A quick google for language schools indicates that many of the "learn Italian in Italy" programs tend to be in some of the more popular tourist areas. Though the notion of learning Italian in Tuscany certainly has its appeal!
Cheers,
Bev


----------



## loft2 (Aug 25, 2014)

Then Abruzzo is where I'd like to be (I'll look it up on the map)


----------



## pudd 2 (Dec 10, 2008)

loft2 said:


> Then Abruzzo is where I'd like to be (I'll look it up on the map)

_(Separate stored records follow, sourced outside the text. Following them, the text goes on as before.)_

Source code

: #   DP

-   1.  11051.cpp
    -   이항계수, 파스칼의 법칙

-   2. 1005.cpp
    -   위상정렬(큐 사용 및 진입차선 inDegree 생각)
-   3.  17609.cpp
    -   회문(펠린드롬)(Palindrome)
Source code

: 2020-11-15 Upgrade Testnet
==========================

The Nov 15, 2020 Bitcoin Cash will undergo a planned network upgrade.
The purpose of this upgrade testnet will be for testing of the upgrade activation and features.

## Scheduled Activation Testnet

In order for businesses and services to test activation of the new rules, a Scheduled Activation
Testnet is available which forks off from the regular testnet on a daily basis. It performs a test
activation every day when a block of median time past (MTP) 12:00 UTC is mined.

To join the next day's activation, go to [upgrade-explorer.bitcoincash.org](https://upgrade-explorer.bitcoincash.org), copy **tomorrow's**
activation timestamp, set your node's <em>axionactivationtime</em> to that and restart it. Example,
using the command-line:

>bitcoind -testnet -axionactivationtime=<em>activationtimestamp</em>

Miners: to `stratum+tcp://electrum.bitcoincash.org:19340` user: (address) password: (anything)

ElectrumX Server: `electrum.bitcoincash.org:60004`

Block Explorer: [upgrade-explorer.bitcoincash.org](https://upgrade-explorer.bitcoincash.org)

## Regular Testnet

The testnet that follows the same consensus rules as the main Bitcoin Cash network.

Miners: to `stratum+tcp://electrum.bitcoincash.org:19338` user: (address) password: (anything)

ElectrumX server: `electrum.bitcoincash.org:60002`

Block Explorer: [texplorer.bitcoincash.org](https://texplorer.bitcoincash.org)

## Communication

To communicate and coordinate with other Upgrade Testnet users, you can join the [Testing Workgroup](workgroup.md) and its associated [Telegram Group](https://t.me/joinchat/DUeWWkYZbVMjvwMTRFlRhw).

when i told our freinds in england we had bought a house in abruzzo even some well traveled freinds with lots of money said abruzzo weres that 

I would bare my leg and point rome is on the knee of italy abruzzo is on the back of the knee facing the adreactic sea and yugerslaveria 

Abruzzo is one of the best kept secrets in italy , real food wine ,, people and some of the best senery in italy qand the most temperate weather 

as you gueste we lov abruzzo


----------



## stefanaccio (Sep 25, 2007)

*Pudd ha ragione*

Best to listen to the Pudd. Lots of furnished places to rent near me in Teramo in the 600 euro/month range. I say go for it.


----------



## travelinggaby (Aug 25, 2014)

i would check Bologna too. I love the food there and there are many universities where I am sure you can learn the language. You will never see the "I Love Bologna" t-shirt, I normally don't see a lot of tourists there. Why bologna? It is the birth place of Parmigiano Reggiano, Mortadella, Ragu or Bolognesa sauce, Balsamic vinegar. If you are a foddie I would check Bologna. Great wine too!
Gaby Around the World: Things to Do in Bologna. Recipe: Torta Barozzi style...


----------



## scarampi (Aug 29, 2014)

You might also want to check out the Piedmont region, we have been here 10 years, midway between Alba and Acqui Terme, and love it.


----------



## sheilamarsco (Jul 2, 2010)

re rental prices in the teramo area of abruzzo the average rent in my area is 300 euros per month.


----------